Promoter trapping Knockout mice are constructed by homologous recombination, targeted introduction of the transgene to a specific DNA sequence. However, most transgenic mice are constructed by nonhomologous recombination. The transgene can insert anywhere in the genome. Sometimes this creates a problem if the transgene integrates into and disrupts an important gene. Promoter trapping is a variation of transgenic mice developed by nonhomologous recombination. It is designed to identify and isolate genes that are expressed in specific tissues during development. Promoter: a regulatory sequence that precedes all genes. It binds specific transcription factors and turns genes on or off during cell differentiation. In promoter trapping, the transgene consists of a reporter gene (lacZ) that has no promoter and can not be expressed. When this gene is transfected into a stem cell, it integrates randomly into different areas of DNA. If one of these areas is a promoter for a tissue specific gene, the embryo will be colored blue in a selected area (its promoter drives the lacZ transgene). If the transgene is also tagged with a small piece of non mouse DNA, the interrupted gene can be isolated and cloned.
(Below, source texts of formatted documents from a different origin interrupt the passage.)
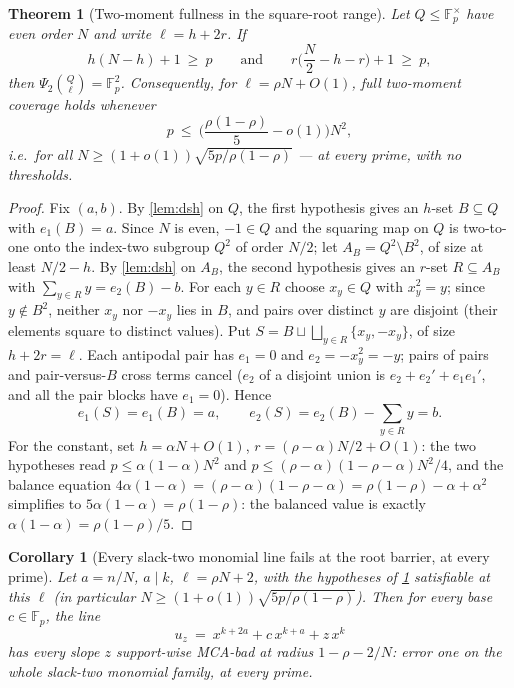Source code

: \documentclass[11pt]{article}
\newtheorem{theorem}{Theorem}[section]
\newtheorem{corollary}[corollary]{Corollary}
\theoremstyle{definition}
\newcommand{\F}{\mathbb F}
\begin{document}
\begin{theorem}[Two-moment fullness in the square-root range]\label{thm:twomoment}
Let $Q\le\F_p^\times$ have even order $N$ and write $\ell=h+2r$.  If
\[
        h(N-h)+1\ \ge\ p
        \qquad\text{and}\qquad
        r\Big(\frac N2-h-r\Big)+1\ \ge\ p,
\]
then $\Psi_2\binom Q\ell=\F_p^2$.  Consequently, for $\ell=\rho N+O(1)$, full two-moment coverage holds whenever
\[
        p\ \le\ \Big(\frac{\rho(1-\rho)}5-o(1)\Big)N^2 ,
\]
i.e.\ for all $N\ge(1+o(1))\sqrt{5p/\rho(1-\rho)}$ --- at every prime, with no thresholds.
\end{theorem}

\begin{proof}
Fix $(a,b)$.  By \cref{lem:dsh} on $Q$, the first hypothesis gives an $h$-set $B\subseteq Q$ with $e_1(B)=a$.  Since $N$ is even, $-1\in Q$ and the squaring map on $Q$ is two-to-one onto the index-two subgroup $Q^2$ of order $N/2$; let $A_B=Q^2\setminus B^2$, of size at least $N/2-h$.  By \cref{lem:dsh} on $A_B$, the second hypothesis gives an $r$-set $R\subseteq A_B$ with $\sum_{y\in R}y=e_2(B)-b$.  For each $y\in R$ choose $x_y\in Q$ with $x_y^2=y$; since $y\notin B^2$, neither $x_y$ nor $-x_y$ lies in $B$, and pairs over distinct $y$ are disjoint (their elements square to distinct values).  Put $S=B\sqcup\bigsqcup_{y\in R}\{x_y,-x_y\}$, of size $h+2r=\ell$.  Each antipodal pair has $e_1=0$ and $e_2=-x_y^2=-y$; pairs of pairs and pair-versus-$B$ cross terms cancel ($e_2$ of a disjoint union is $e_2+e_2'+e_1e_1'$, and all the pair blocks have $e_1=0$).  Hence
\[
        e_1(S)=e_1(B)=a,\qquad e_2(S)=e_2(B)-\sum_{y\in R}y=b .
\]
For the constant, set $h=\alpha N+O(1)$, $r=(\rho-\alpha)N/2+O(1)$: the two hypotheses read $p\le\alpha(1-\alpha)N^2$ and $p\le(\rho-\alpha)(1-\rho-\alpha)N^2/4$, and the balance equation $4\alpha(1-\alpha)=(\rho-\alpha)(1-\rho-\alpha)=\rho(1-\rho)-\alpha+\alpha^2$ simplifies to $5\alpha(1-\alpha)=\rho(1-\rho)$: the balanced value is exactly $\alpha(1-\alpha)=\rho(1-\rho)/5$.
\end{proof}

\begin{corollary}[Every slack-two monomial line fails at the root barrier, at every prime]\label{cor:twomomentmca}
Let $a=n/N$, $a\mid k$, $\ell=\rho N+2$, with the hypotheses of \cref{thm:twomoment} satisfiable at this $\ell$ (in particular $N\ge(1+o(1))\sqrt{5p/\rho(1-\rho)}$).  Then for \emph{every} base $c\in\F_p$, the line
\[
        u_z\ =\ x^{k+2a}+c\,x^{k+a}+z\,x^{k}
\]
has every slope $z$ support-wise MCA-bad at radius $1-\rho-2/N$: error one on the whole slack-two monomial family, at every prime.
\end{corollary}
\end{document}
Embryos stained with -galactosidase indicate tissues where the enhancer is active enhancer for muscle cells in mouse enhancers for mesoderm cells in Drosophila
Transgenic mice in basic and applied science Analysis of gene regulatory regions: transgenic mice are often made with certain transcription factors or promoter sequences knocked out. This allows one to determine unequivocally that this DNA sequence is involved in tissue specific gene expression. Role of a specific gene in cancer: transgenic or knockout mice are constructed that overexpress or lack specific oncogenes or tumor suppressor genes, respectively. These mice are good tools to identify whether the genetically engineered mice are more sensitive to cancer. A model for human genetic diseases: When certain genes are knocked out in mice, the resulting phenotype often resembles a human inherited disease (i.e. loss of steel factor receptor in mice leads to a phenotype similar to piebaldism in humans). These mice are an excellent model to study how gene therapy can be used to restore the normal gene and correct the disease.